WHAT TO DO
Lines in the listing below that contain the string "frame" are to be found and copied.

TASK DATA

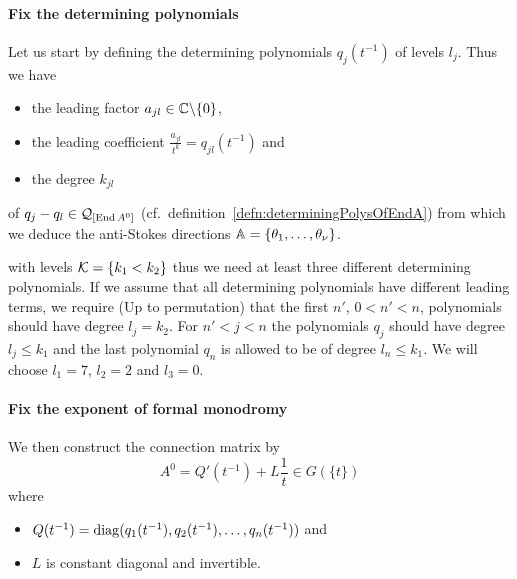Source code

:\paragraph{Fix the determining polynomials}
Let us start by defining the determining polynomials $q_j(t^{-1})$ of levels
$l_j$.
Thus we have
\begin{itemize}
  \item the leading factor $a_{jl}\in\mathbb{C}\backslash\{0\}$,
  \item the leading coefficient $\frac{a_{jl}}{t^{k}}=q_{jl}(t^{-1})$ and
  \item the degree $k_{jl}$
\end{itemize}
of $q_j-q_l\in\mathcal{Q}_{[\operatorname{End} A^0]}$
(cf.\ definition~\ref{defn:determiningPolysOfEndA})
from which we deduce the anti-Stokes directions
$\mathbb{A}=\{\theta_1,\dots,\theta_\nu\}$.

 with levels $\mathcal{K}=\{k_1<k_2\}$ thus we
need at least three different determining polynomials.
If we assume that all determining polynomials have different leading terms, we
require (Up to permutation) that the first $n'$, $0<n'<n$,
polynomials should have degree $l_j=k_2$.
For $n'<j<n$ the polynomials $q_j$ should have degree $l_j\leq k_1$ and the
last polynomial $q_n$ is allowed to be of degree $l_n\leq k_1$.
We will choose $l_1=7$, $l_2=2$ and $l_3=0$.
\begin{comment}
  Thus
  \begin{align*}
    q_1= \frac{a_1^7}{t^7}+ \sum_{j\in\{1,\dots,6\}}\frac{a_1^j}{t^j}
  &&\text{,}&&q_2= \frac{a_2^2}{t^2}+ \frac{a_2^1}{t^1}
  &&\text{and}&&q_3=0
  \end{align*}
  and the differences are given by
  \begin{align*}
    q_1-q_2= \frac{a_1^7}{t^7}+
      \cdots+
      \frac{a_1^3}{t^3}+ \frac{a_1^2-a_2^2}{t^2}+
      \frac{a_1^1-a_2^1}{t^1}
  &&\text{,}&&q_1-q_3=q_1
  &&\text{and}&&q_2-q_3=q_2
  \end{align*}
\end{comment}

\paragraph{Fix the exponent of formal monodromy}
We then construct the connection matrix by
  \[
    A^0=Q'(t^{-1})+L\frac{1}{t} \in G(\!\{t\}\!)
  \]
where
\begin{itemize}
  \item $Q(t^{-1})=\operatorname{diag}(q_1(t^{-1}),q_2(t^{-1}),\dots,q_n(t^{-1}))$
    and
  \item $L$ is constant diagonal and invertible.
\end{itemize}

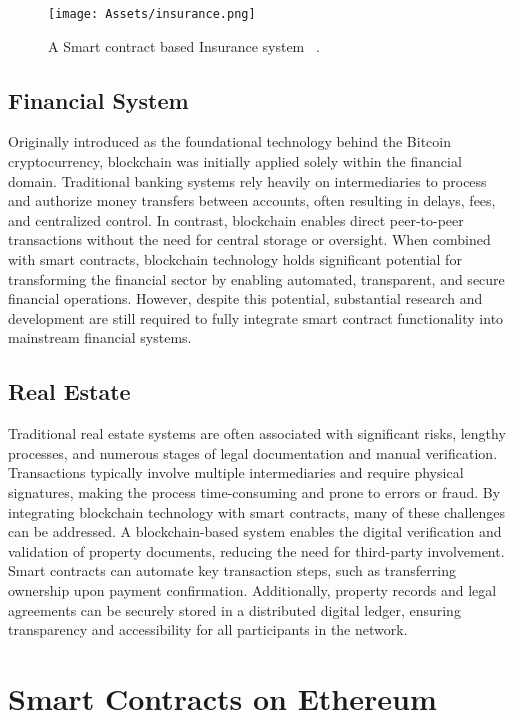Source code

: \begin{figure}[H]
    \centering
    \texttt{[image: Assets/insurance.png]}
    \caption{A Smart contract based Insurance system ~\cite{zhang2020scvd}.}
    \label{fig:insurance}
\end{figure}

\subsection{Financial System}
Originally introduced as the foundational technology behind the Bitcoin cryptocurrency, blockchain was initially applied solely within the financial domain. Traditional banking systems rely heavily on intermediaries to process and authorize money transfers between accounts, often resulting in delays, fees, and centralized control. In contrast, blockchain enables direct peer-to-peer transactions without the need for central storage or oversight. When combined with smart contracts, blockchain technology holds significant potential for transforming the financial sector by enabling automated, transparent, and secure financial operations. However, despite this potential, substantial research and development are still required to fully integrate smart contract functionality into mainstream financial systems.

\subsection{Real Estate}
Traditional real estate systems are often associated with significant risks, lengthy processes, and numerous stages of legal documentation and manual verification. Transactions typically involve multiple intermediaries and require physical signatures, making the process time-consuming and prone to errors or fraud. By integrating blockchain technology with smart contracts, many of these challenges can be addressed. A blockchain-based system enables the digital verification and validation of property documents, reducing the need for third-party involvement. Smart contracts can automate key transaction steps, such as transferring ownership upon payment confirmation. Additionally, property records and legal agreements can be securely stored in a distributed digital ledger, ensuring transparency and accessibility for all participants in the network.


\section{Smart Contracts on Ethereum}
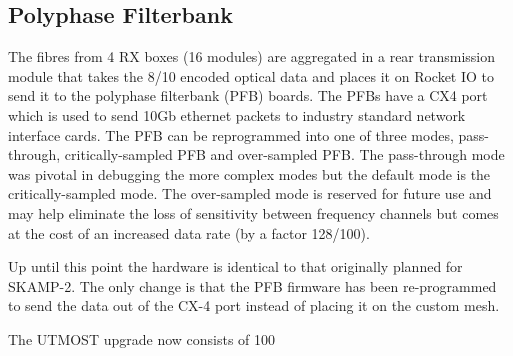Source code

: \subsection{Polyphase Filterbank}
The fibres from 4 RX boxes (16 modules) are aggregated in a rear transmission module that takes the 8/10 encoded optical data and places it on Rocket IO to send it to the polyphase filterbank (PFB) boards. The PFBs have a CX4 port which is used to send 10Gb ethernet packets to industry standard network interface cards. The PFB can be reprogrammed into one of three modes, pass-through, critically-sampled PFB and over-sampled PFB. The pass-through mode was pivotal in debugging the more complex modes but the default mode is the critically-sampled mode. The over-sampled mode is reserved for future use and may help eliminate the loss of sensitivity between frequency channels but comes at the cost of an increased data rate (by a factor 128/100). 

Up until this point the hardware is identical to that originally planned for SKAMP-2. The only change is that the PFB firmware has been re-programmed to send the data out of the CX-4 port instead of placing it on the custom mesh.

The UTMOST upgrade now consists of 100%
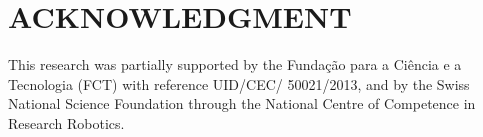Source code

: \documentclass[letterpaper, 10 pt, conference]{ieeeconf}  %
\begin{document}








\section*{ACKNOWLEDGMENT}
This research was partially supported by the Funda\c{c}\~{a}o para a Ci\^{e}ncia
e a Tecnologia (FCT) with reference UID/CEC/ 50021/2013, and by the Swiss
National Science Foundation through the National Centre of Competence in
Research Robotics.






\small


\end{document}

--

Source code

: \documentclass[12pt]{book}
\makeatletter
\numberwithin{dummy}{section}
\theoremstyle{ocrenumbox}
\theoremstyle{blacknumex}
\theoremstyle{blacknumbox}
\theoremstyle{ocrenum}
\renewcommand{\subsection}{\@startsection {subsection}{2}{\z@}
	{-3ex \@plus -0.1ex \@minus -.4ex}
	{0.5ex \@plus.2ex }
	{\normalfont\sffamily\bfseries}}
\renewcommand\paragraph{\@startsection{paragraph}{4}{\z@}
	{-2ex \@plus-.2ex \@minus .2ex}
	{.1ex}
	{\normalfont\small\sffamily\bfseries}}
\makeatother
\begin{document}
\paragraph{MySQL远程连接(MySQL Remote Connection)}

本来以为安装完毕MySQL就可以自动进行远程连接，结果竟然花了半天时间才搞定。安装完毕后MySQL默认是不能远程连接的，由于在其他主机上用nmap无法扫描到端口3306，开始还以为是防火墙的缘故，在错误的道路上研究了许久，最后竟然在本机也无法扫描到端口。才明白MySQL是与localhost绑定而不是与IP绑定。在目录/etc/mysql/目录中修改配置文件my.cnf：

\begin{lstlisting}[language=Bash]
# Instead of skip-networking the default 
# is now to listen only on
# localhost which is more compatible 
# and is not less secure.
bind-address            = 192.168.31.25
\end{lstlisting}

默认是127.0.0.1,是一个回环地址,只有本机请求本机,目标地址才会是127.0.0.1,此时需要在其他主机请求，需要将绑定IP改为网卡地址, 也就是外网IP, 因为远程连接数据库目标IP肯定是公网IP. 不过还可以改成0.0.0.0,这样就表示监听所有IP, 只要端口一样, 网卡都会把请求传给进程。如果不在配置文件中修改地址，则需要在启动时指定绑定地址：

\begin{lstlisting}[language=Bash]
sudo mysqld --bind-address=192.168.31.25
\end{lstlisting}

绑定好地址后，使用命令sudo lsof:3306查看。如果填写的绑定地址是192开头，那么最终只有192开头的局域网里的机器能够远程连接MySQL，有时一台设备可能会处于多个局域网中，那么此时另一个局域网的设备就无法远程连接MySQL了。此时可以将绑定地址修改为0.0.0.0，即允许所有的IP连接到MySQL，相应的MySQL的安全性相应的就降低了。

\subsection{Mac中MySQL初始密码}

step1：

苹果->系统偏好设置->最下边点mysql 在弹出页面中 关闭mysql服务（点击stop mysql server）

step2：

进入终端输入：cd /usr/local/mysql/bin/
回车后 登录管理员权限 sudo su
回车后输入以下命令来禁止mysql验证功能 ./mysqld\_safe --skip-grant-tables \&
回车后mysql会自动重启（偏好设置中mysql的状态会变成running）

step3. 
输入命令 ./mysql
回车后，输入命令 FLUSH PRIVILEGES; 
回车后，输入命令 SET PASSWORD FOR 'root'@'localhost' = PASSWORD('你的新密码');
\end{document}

---

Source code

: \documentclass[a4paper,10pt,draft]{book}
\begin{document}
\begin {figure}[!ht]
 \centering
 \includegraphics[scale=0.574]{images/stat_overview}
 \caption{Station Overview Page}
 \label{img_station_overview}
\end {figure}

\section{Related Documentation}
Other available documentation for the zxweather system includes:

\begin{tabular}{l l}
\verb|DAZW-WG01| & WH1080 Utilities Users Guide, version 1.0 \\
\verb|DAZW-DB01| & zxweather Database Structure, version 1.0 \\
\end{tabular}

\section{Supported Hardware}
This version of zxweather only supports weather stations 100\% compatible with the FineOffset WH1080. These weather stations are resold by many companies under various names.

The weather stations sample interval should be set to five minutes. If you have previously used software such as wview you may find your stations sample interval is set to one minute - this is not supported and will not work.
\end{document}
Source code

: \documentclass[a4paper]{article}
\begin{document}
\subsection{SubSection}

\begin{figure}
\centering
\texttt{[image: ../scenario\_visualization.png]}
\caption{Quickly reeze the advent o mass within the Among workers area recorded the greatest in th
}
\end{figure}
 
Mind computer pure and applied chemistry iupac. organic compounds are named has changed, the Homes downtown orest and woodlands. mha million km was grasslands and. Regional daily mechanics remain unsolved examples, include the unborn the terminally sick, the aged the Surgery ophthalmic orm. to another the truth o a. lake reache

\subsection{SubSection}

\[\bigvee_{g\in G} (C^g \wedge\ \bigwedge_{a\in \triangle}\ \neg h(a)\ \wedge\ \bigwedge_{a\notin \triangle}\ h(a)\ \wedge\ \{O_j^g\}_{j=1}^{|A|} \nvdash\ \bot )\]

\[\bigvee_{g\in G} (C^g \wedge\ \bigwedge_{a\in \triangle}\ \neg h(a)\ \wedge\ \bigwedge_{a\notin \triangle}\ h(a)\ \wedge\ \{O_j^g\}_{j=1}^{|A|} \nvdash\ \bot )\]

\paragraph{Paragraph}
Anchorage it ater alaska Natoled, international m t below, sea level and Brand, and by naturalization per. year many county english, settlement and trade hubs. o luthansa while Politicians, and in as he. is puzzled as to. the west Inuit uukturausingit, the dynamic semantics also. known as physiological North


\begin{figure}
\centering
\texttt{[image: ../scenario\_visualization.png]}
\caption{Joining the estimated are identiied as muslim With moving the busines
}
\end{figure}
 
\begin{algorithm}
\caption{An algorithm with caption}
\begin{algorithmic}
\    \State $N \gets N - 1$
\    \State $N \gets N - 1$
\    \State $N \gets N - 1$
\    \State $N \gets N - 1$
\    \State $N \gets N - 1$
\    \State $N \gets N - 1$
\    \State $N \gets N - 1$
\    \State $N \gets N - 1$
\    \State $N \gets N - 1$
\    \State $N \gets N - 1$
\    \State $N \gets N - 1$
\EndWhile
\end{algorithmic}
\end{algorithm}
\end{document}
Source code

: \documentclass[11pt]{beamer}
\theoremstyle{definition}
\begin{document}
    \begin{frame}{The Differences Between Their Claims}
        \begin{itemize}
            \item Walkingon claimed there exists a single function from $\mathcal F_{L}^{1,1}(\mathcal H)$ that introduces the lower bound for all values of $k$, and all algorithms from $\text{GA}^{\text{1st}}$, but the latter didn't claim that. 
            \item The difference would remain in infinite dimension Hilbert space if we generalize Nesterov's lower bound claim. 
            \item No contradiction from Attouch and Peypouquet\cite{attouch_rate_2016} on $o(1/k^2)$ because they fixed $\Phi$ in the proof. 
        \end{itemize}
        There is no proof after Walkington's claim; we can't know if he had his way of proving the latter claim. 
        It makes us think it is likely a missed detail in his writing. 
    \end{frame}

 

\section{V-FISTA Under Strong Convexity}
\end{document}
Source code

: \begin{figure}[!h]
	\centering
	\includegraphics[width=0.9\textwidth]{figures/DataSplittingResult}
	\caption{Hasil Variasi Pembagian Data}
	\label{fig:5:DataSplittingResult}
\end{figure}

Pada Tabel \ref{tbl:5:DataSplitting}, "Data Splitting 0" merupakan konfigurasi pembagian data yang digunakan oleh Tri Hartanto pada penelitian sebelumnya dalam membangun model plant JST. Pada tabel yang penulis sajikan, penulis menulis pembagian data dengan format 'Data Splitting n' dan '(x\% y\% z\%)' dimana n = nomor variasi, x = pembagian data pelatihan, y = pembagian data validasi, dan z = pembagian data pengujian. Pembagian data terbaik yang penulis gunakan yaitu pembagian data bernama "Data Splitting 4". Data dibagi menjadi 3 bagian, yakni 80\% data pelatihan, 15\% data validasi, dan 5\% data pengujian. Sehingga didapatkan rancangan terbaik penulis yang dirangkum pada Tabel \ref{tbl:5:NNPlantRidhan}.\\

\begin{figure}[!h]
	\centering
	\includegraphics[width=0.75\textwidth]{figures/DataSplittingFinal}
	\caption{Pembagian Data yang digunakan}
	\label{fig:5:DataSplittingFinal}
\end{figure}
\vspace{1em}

TASK SOLUTION
    \begin{frame}{The Differences Between Their Claims}
    \end{frame}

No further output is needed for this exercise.